Liars and Ooga Booga - hosts for Friday Flights 2014

Liars (left) curate this season’s first Friday Flights on May 30; Wendy Yao of bookstore Ooga Booga (right), which hosts June 27. Photo left: Jiro Schneider

In celebration of the summer season, the Getty Center will stay open till 9pm on Fridays and Saturdays from May 30th through the end of August. These extra hours afford an exciting opportunity for us in the Public Programs Department to get creative and plan some dynamic events. I was challenged with the task of organizing this season’s Friday Flights series, which takes its inspiration from the format of a tasting flight, where several flavors—of wine or beer, or in this case art—can be sampled and compared.

Friday Flights at the Getty Center

While I knew music would be an integral element of the program, I didn’t want Friday Flights to be just another ordinary DJ party at a museum. Rather, I thought it would be much more interesting to stage an experiment by inviting a range of artists and musicians to take over and find out what they make of the cultural material of the Getty.

Viewing the museum through their lens, the program aims to ask questions like, “What separates the creative process of musicians from the work of the sculptors, painters, and photographers who’s work fills the galleries?” and “What relevance does music as an artistic medium have at a visual art museum?”

In order to tackle these questions, I reached out to a group of Los Angeles-based artists whose work blurs the worlds of music and contemporary art, and asked them to each host one of the Friday Flights sessions. Electronic band Liars will kick off the series on May 30th; influential book, fashion, art and record store Ooga Booga will organize June 27th; experimental noise band No Age will host July 18th; and creative sound engineer and keyboardist for Wilco, Mikael Jorgensen, will host August 8th. You can find more about each of the hosts on the program’s webpage at www.getty.edu/fridayflights.

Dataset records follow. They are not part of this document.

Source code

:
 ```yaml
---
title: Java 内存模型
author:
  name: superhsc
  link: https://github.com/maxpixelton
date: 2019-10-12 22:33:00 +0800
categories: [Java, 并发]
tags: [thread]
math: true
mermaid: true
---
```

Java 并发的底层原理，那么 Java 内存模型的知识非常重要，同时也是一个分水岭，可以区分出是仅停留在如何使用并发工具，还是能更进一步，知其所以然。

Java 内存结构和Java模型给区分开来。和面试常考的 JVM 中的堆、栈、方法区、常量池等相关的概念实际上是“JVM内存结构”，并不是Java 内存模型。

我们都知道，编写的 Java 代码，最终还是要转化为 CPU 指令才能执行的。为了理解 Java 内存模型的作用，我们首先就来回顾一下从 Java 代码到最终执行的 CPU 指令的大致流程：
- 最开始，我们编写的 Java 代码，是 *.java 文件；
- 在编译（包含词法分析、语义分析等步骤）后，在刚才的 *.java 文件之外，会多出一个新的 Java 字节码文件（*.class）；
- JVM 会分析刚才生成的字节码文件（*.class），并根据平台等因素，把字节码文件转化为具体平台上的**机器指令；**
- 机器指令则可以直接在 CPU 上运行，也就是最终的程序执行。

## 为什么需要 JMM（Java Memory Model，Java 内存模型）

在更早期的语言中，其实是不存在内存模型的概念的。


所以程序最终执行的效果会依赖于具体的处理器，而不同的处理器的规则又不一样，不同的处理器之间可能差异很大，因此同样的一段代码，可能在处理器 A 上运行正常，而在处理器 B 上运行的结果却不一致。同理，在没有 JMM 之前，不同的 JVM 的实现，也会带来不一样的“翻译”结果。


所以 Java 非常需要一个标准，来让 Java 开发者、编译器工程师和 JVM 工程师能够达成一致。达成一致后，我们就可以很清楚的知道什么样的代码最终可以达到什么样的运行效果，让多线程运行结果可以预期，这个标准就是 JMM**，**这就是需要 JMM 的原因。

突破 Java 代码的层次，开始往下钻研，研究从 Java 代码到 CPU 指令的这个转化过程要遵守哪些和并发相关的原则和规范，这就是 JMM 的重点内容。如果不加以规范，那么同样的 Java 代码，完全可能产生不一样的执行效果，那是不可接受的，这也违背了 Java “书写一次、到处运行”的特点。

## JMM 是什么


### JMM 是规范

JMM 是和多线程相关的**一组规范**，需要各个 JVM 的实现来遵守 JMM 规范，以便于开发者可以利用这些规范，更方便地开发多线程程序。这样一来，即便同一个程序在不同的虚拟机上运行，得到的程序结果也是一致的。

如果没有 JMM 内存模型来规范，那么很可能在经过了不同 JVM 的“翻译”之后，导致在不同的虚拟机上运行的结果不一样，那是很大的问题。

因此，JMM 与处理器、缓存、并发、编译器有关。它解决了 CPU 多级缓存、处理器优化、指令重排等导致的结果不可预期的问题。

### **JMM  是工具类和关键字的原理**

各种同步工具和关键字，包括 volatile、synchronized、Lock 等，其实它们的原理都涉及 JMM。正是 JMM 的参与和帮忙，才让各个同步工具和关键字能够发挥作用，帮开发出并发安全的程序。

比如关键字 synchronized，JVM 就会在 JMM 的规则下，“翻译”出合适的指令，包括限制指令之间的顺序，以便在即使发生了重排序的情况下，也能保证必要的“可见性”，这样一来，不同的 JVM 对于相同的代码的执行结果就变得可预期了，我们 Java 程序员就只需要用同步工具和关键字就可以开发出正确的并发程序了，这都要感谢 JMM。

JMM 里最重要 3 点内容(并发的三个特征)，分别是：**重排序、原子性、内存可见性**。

No Age and Mikael Jogensen - host Friday Flights summer 2014

No Age (left) hosts Friday Flights July 18; Mikael Jorgensen (right) of Wilco hosts August 8

We asked the hosts to invite friends and collaborators to develop the evening’s program in reaction to our summer exhibitions, creating a sampling of elements for the evening’s “flight.” The program could entail anything from a DJ set by influential music-makers to a thought-provoking gallery talk, eclectic video art screening, or artist’s intervention, in addition to a dance floor in the Museum Courtyard.

The core idea behind this series is perfectly illustrated by our first hosts Liars, who are a great example of how the concepts behind art can manifest as music. With their hallmark predilection for experimentation and continual reinvention, they remind us that the artists found in the Getty’s collection attained that status by being radical innovators in their own time. For their music, Liars tap into a constellation of sources, and as member Angus Andrew describes in the incredibly candid and thoughtful video below, they looked heavily to the lexicon of modern and contemporary art, citing visual artists John Baldessari, Yoko Ono, and Lawrence Weiner as central figures of inspiration.

By activating this wide, interdisciplinary network of creative thinkers through its hosts and their collaborators, Friday Flights looks to set loose some of the boundaries of a typical experience at the Getty Center and transform it in to a site of communal reinterpretation. I hope you can use these events as an occasion to explore the site as envisioned by our hosts and enjoy not only the result of the artists’ creativity, but also arrive at your own conclusions about the conversation between music and the visual arts when considered together.

Friday Flights is free, no reservations required. Parking is $10 after 5pm.